Justjeff Justjeff 2/18/2017 01:11
Chris - the world just hasn't produced a chess club located off Earth yet. But when this is done it will be the world's largest chess club not in the world. I think that's how it works.
Chris in St Maur Chris in St Maur 2/18/2017 12:29
There is something wrong with this phrase.
Can you find it ?

"the world’s largest chess club in the world"

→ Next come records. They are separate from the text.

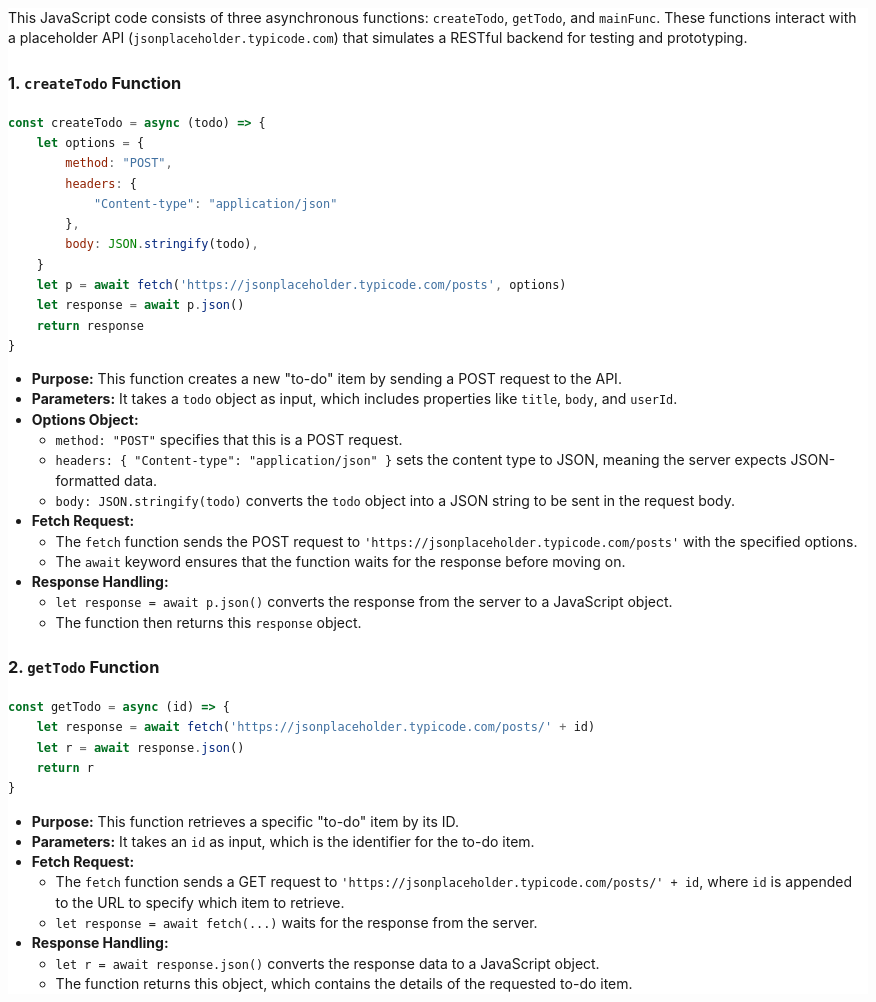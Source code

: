 This JavaScript code consists of three asynchronous functions: `createTodo`, `getTodo`, and `mainFunc`. These functions interact with a placeholder API (`jsonplaceholder.typicode.com`) that simulates a RESTful backend for testing and prototyping.

### 1. `createTodo` Function
```javascript
const createTodo = async (todo) => {
    let options = {
        method: "POST",
        headers: {
            "Content-type": "application/json"
        },
        body: JSON.stringify(todo),
    }
    let p = await fetch('https://jsonplaceholder.typicode.com/posts', options)
    let response = await p.json()
    return response
}
```
- **Purpose:** This function creates a new "to-do" item by sending a POST request to the API.
- **Parameters:** It takes a `todo` object as input, which includes properties like `title`, `body`, and `userId`.
- **Options Object:** 
  - `method: "POST"` specifies that this is a POST request.
  - `headers: { "Content-type": "application/json" }` sets the content type to JSON, meaning the server expects JSON-formatted data.
  - `body: JSON.stringify(todo)` converts the `todo` object into a JSON string to be sent in the request body.
- **Fetch Request:** 
  - The `fetch` function sends the POST request to `'https://jsonplaceholder.typicode.com/posts'` with the specified options.
  - The `await` keyword ensures that the function waits for the response before moving on.
- **Response Handling:**
  - `let response = await p.json()` converts the response from the server to a JavaScript object.
  - The function then returns this `response` object.

### 2. `getTodo` Function
```javascript
const getTodo = async (id) => {
    let response = await fetch('https://jsonplaceholder.typicode.com/posts/' + id)
    let r = await response.json()
    return r
}
```
- **Purpose:** This function retrieves a specific "to-do" item by its ID.
- **Parameters:** It takes an `id` as input, which is the identifier for the to-do item.
- **Fetch Request:**
  - The `fetch` function sends a GET request to `'https://jsonplaceholder.typicode.com/posts/' + id`, where `id` is appended to the URL to specify which item to retrieve.
  - `let response = await fetch(...)` waits for the response from the server.
- **Response Handling:**
  - `let r = await response.json()` converts the response data to a JavaScript object.
  - The function returns this object, which contains the details of the requested to-do item.
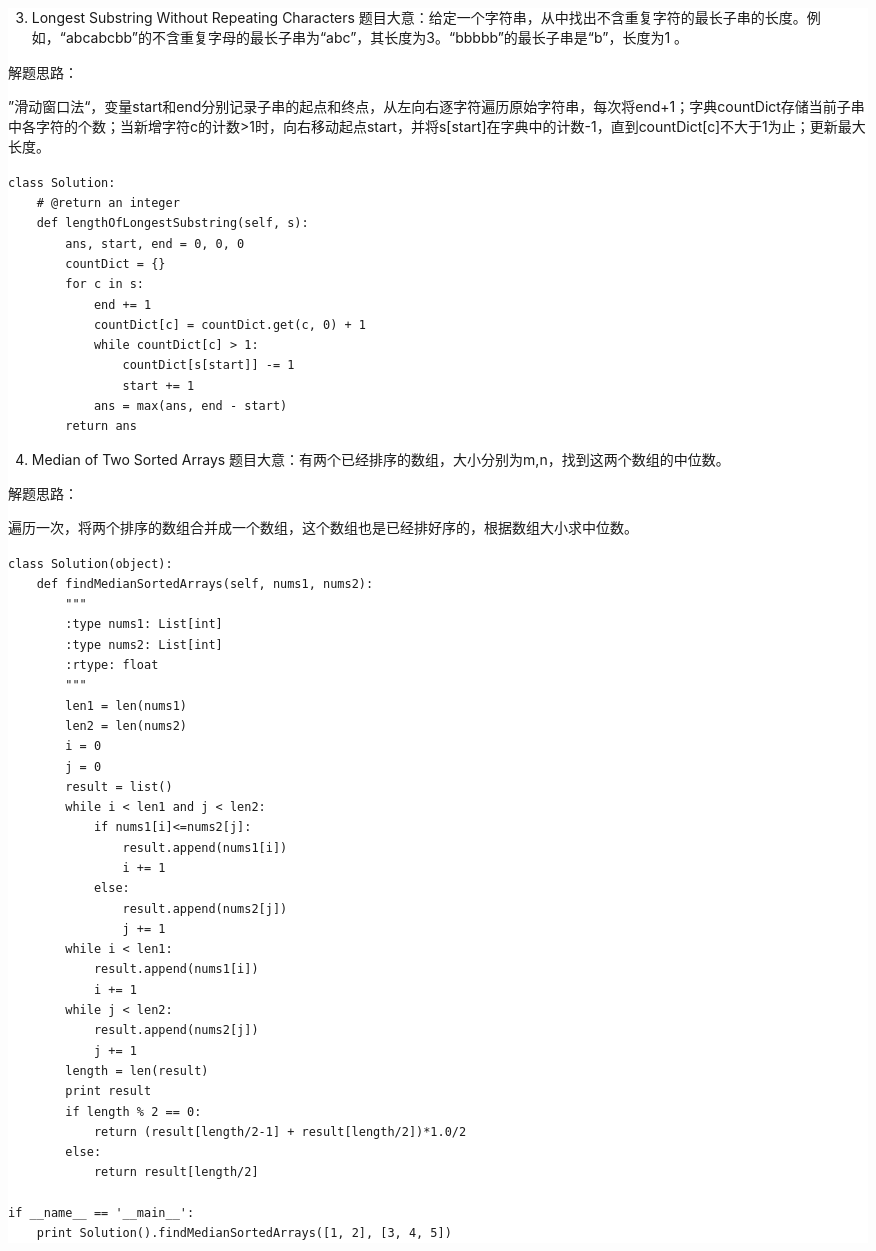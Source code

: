 3. Longest Substring Without Repeating Characters 题目大意：给定一个字符串，从中找出不含重复字符的最长子串的长度。例如，“abcabcbb”的不含重复字母的最长子串为“abc”，其长度为3。“bbbbb”的最长子串是“b”，长度为1 。

解题思路：

”滑动窗口法“，变量start和end分别记录子串的起点和终点，从左向右逐字符遍历原始字符串，每次将end+1；字典countDict存储当前子串中各字符的个数；当新增字符c的计数>1时，向右移动起点start，并将s[start]在字典中的计数-1，直到countDict[c]不大于1为止；更新最大长度。

```
class Solution:
    # @return an integer
    def lengthOfLongestSubstring(self, s):
        ans, start, end = 0, 0, 0
        countDict = {}
        for c in s:
            end += 1
            countDict[c] = countDict.get(c, 0) + 1
            while countDict[c] > 1:
                countDict[s[start]] -= 1
                start += 1
            ans = max(ans, end - start)
        return ans
```

4. Median of Two Sorted Arrays 题目大意：有两个已经排序的数组，大小分别为m,n，找到这两个数组的中位数。

解题思路：

遍历一次，将两个排序的数组合并成一个数组，这个数组也是已经排好序的，根据数组大小求中位数。

```
class Solution(object):
    def findMedianSortedArrays(self, nums1, nums2):
        """
        :type nums1: List[int]
        :type nums2: List[int]
        :rtype: float
        """
        len1 = len(nums1)
        len2 = len(nums2)
        i = 0
        j = 0
        result = list()
        while i < len1 and j < len2:
            if nums1[i]<=nums2[j]:
                result.append(nums1[i])
                i += 1
            else:
                result.append(nums2[j])
                j += 1
        while i < len1:
            result.append(nums1[i])
            i += 1
        while j < len2:
            result.append(nums2[j])
            j += 1
        length = len(result)
        print result
        if length % 2 == 0:
            return (result[length/2-1] + result[length/2])*1.0/2
        else:
            return result[length/2]

if __name__ == '__main__':
    print Solution().findMedianSortedArrays([1, 2], [3, 4, 5])
```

Frederic Frederic 2/18/2017 12:13
The rules say AGON nominates "nine players with published ratings of at least 2700 in classical, standard chess (or 2600 for former men and women national or world champions)." Further: "Each player will play in three of the four tournaments. Players must rank their preference of tournaments once the final list of cities is announced and the dates are allocated to each city. FIDE is not obliged, but will endeavour to respect the players' preferences, and will balance the player allocation to a host city according to objective criteria such as average tournament rating, and continental representation. Once the players are allocated, FIDE reserves the right to transfer players from one tournament to an other within the cycle if required due to exceptional or unexpected circumstances. " -- https://www.fide.com/FIDE/handbook/FIDE_GP_Regulations_2016_2017.pdf.
rohitraj_iit rohitraj_iit 2/18/2017 11:10
Originally press release included name of Wei Yi instead of Hou Yifan. What hapened
blitzterminator blitzterminator 2/18/2017 10:36
FIDE is too generous to Hou Yifan. But they just get what they need eventually.